*** Opening of ENTRIES SHOWN ***
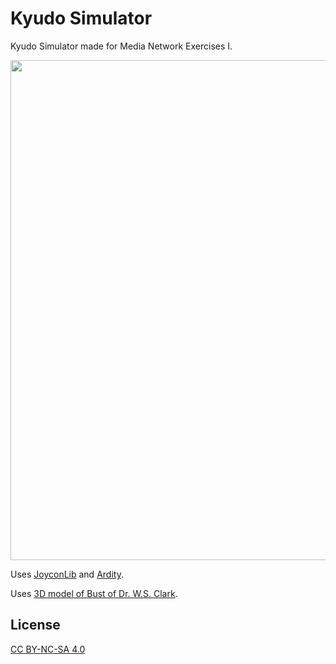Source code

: # Kyudo Simulator

Kyudo Simulator made for Media Network Exercises I.

<img src="https://user-images.githubusercontent.com/13903318/69547780-83b1aa00-0fd9-11ea-92ca-f38fcef491bf.png" width="800">

Uses [JoyconLib](https://github.com/Looking-Glass/JoyconLib) and [Ardity](https://github.com/DWilches/Ardity).

Uses [3D model of Bust of Dr. W.S. Clark](https://github.com/Tsurumiya/Clark_3D).

## License
[CC BY-NC-SA 4.0](https://creativecommons.org/licenses/by-nc-sa/4.0/deed.en)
*** Close of ENTRIES SHOWN ***
● WORK TO COMPLETE
The response should hold only an exact repeat of the lines from the one with "Uses [JoyconLib](https://github.com/Looking-Glass/JoyconLib) and" to the final line of the listing above.

● ANSWER SECTION
Uses [JoyconLib](https://github.com/Looking-Glass/JoyconLib) and [Ardity](https://github.com/DWilches/Ardity).

Uses [3D model of Bust of Dr. W.S. Clark](https://github.com/Tsurumiya/Clark_3D).

## License
[CC BY-NC-SA 4.0](https://creativecommons.org/licenses/by-nc-sa/4.0/deed.en)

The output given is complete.